NEW YORK – The overriding purpose of the Progressive International Motorcycle show is to introduce riders to new models, and this weekend’s event at the Jacob K. Javits Convention Center seemed to offer more choices to throw a leg over than in recent years.
RIDE-CT & RIDE-NewEngland’s Bob Rosen attended with the goal of pointing his camera at as many models as possible – new, old and new-made-to-look old – and came away with dozens upon dozens of pictures. Selecting some of them to show here was a challenge, but here goes…
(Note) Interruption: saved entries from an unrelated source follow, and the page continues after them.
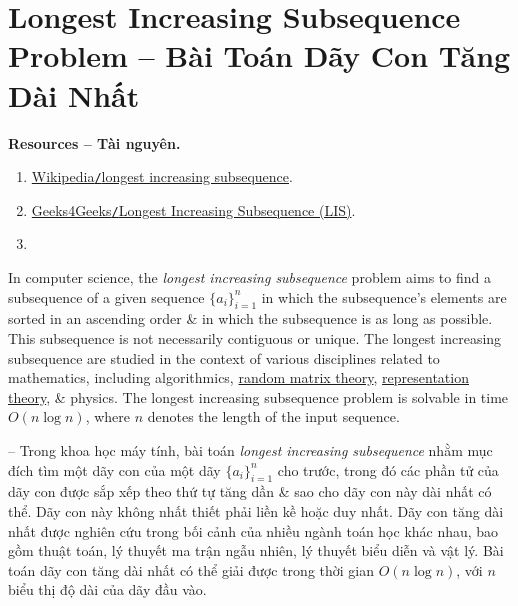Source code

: \documentclass{article}
\begin{document}
\section{Longest Increasing Subsequence Problem -- Bài Toán Dãy Con Tăng Dài Nhất}
\textbf{\textsf{Resources -- Tài nguyên.}}
\begin{enumerate}
    \item \href{https://en.wikipedia.org/wiki/Longest_increasing_subsequence}{Wikipedia{\tt/}longest increasing subsequence}.

    \item \href{https://www.geeksforgeeks.org/dsa/longest-increasing-subsequence-dp-3/}{Geeks4Geeks{\tt/}Longest Increasing Subsequence (LIS)}.

    \item
\end{enumerate}
In computer science, the {\it longest increasing subsequence} problem aims to find a subsequence of a given sequence $\{a_i\}_{i=1}^n$ in which the subsequence's elements are sorted in an ascending order \& in which the subsequence is as long as possible. This subsequence is not necessarily contiguous or unique. The longest increasing subsequence are studied in the context of various disciplines related to mathematics, including algorithmics, \href{https://en.wikipedia.org/wiki/Random_matrix_theory}{random matrix theory}, \href{https://en.wikipedia.org/wiki/Representation_theory}{representation theory}, \& physics. The longest increasing subsequence problem is solvable in time $O(n\log n)$, where $n$ denotes the length of the input sequence.

-- Trong khoa học máy tính, bài toán {\it longest increasing subsequence} nhằm mục đích tìm một dãy con của một dãy $\{a_i\}_{i=1}^n$ cho trước, trong đó các phần tử của dãy con được sắp xếp theo thứ tự tăng dần \& sao cho dãy con này dài nhất có thể. Dãy con này không nhất thiết phải liền kề hoặc duy nhất. Dãy con tăng dài nhất được nghiên cứu trong bối cảnh của nhiều ngành toán học khác nhau, bao gồm thuật toán, lý thuyết ma trận ngẫu nhiên, lý thuyết biểu diễn và vật lý. Bài toán dãy con tăng dài nhất có thể giải được trong thời gian $O(n\log n)$, với $n$ biểu thị độ dài của dãy đầu vào.
\end{document}
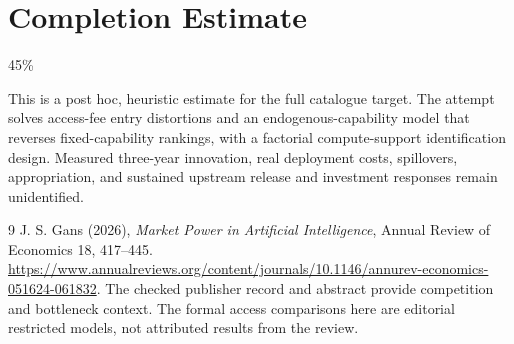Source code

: \documentclass[11pt,a4paper]{article}
\begin{document}
\section{Completion Estimate}
45\%

This is a post hoc, heuristic estimate for the full catalogue target.
The attempt solves access-fee entry distortions and an endogenous-capability model that reverses fixed-capability rankings, with a factorial compute-support identification design. Measured three-year innovation, real deployment costs, spillovers, appropriation, and sustained upstream release and investment responses remain unidentified.

\begin{thebibliography}{9}
 J. S. Gans (2026), \emph{Market Power in Artificial Intelligence}, Annual Review of Economics 18, 417--445. \url{https://www.annualreviews.org/content/journals/10.1146/annurev-economics-051624-061832}. The checked publisher record and abstract provide competition and bottleneck context. The formal access comparisons here are editorial restricted models, not attributed results from the review.
\end{thebibliography}
\end{document}
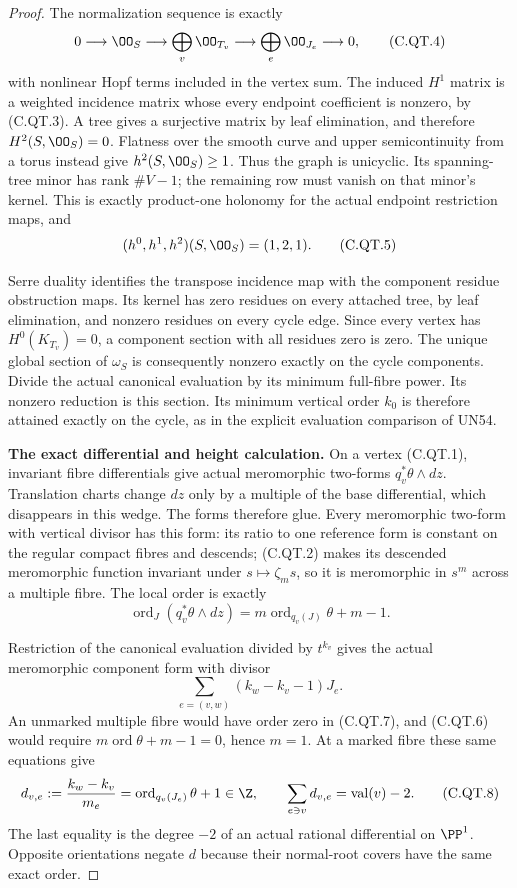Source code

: \begin{proof}
The normalization sequence is exactly
\[
 0\longrightarrow\OO_S\longrightarrow
   \bigoplus_v\OO_{T_v}\longrightarrow
   \bigoplus_e\OO_{J_e}\longrightarrow0,
\tag{C.QT.4}
\]
with nonlinear Hopf terms included in the vertex
sum. The induced $H^1$ matrix is a weighted
incidence matrix whose every endpoint coefficient
is nonzero, by (C.QT.3). A tree gives a surjective
matrix by leaf elimination, and therefore
$H^2(S,\OO_S)=0$. Flatness over the smooth curve
and upper semicontinuity from a torus instead
give $h^2(S,\OO_S)\ge1$. Thus the graph is
unicyclic. Its spanning-tree minor has rank
$\#V-1$; the remaining row must vanish on that
minor's kernel. This is exactly product-one
holonomy for the actual endpoint restriction
maps, and
\[
                    (h^0,h^1,h^2)(S,\OO_S)=(1,2,1).
\tag{C.QT.5}
\]

Serre duality identifies the transpose incidence
map with the component residue obstruction maps.
Its kernel has zero residues on every attached
tree, by leaf elimination, and nonzero residues
on every cycle edge. Since every vertex has
$H^0(K_{T_v})=0$, a component section with all
residues zero is zero. The unique global section
of $\omega_S$ is consequently nonzero exactly
on the cycle components. Divide the actual
canonical evaluation by its minimum full-fibre
power. Its nonzero reduction is this section.
Its minimum vertical order $k_0$ is therefore
attained exactly on the cycle, as in the explicit
evaluation comparison of UN54.

\par\medskip\noindent\textbf{The exact differential and height calculation.}
On a vertex (C.QT.1), invariant fibre differentials
give actual meromorphic two-forms
$q_v^*\theta\wedge dz$. Translation charts
change $dz$ only by a multiple of the base
differential, which disappears in this wedge.
The forms therefore glue. Every meromorphic
two-form with vertical divisor has this form:
its ratio to one reference form is constant
on the regular compact fibres and descends;
(C.QT.2) makes its descended meromorphic
function invariant under $s\mapsto\zeta_ms$,
so it is meromorphic in $s^m$ across a multiple
fibre. The local order is exactly
\[
 \operatorname{ord}_{J}(q_v^*\theta\wedge dz)
             =m\operatorname{ord}_{q_v(J)}\theta+m-1.
\tag{C.QT.6}
\]

Restriction of the canonical evaluation divided
by $t^{k_v}$ gives the actual meromorphic
component form with divisor
\[
           \sum_{e=(v,w)}(k_w-k_v-1)J_e.
\tag{C.QT.7}
\]
An unmarked multiple fibre would have order zero
in (C.QT.7), and (C.QT.6) would require
$m\operatorname{ord}\theta+m-1=0$, hence $m=1$.
At a marked fibre these same equations give
\[
 d_{v,e}:=\frac{k_w-k_v}{m_e}
       =\operatorname{ord}_{q_v(J_e)}\theta+1\in\Z,
 \qquad\sum_{e\ni v}d_{v,e}=\operatorname{val}(v)-2.
\tag{C.QT.8}
\]
The last equality is the degree $-2$ of an
actual rational differential on $\PP^1$.
Opposite orientations negate $d$ because their
normal-root covers have the same exact order.


\end{proof}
Having a display (shown above) for the first time in memory was Italian manufacturer MV Agusta. The company’s high-end products mix art with speed and its centerpiece model was the Brutale 1000 Serie Oro.
Only 300 copies will be built with a price tag of $45,988. The 208-horsepower Brutale 1000 Serie Oro has a wing on each side that will come into play when the rider hits 124 miles per hour.
Rosen was able to get many of his shots during the morning press session on Friday; before the doors opened to the public. One truly riveting display was the “Nostalgia” effort of Miami custom builder NMOTO, which takes a new BMW R Nine T and uses 96 handcrafted parts to build a retro bike inspired by BMW’s R7 prototype from 1934.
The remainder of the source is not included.